Don't blame me. It says. Don't blame me when it's easier to blame you.
And Amos might be crying now too, he can't tell, there's just this giant empty pit in the bottom of his stomach. It's like there's flames licking at the bottom of his ribcage, the room gets warmer. He's frustrated and panicky and still somehow exhausted after just waking up.
"You came here. If you really wanted to die so bad, you would've fucked off in a gutter somewhere. So don't gimme that shit. Whatever this is? Stop it."
Because the sound of Paxton weeping is the sound he'd never wanted to hear.
"Stop it." He says again, to cover the crack on the last one.

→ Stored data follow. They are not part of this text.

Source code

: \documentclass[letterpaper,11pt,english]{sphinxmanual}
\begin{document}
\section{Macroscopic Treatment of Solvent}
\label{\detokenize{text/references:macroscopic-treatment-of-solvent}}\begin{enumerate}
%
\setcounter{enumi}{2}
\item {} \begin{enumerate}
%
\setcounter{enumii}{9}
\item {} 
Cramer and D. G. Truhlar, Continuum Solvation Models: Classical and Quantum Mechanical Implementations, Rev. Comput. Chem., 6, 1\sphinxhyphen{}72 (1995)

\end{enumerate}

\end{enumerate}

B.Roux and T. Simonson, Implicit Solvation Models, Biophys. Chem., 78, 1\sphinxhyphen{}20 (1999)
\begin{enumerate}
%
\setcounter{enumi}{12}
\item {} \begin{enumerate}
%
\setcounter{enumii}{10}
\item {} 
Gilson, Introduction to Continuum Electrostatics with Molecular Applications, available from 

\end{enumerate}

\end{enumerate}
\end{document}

Then he raises a finger, because it feels like the right thing to do, and it shakes but it's stern, because some kind of emergency response kicked in awhile ago. Amos takes a deep breath, tries to summon up the voice he used when he was particularly pissed off, when Paxton was too drunk to listen to reason so he had to listen to something sharper and less kind.
"Now I'm gonna go get clean sheets, and when I get back, you're gonna tell me why you showed up here last night looking like a corpse."
'You're gonna tell me what you did.' is what he doesn't say.
Because he's not an idiot. He sees the guilty slope of Paxton's shoulders underneath the way he tries to mask the pain. He knows him too well to not recognize the same signs he'd come home with after a botched job or a late meeting or a particularly nasty bar fight.
Maybe Paxton's predictable, maybe Amos is too, that's why it's so hard for him to stand up and to walk away and to not turn right back around and crawl into his arms, to forgive and be forgiven. It's like he's suddenly been made from glass but it's all jagged and the slightest movement threatens to shake him out of his own skin.
He crosses the threshold in a way he forces to be neutral, and he only lets himself look back once this time. The sunlight seems to illuminate Paxton, giving him a back-light and a halo, and Amos leaves the room like he's been burned.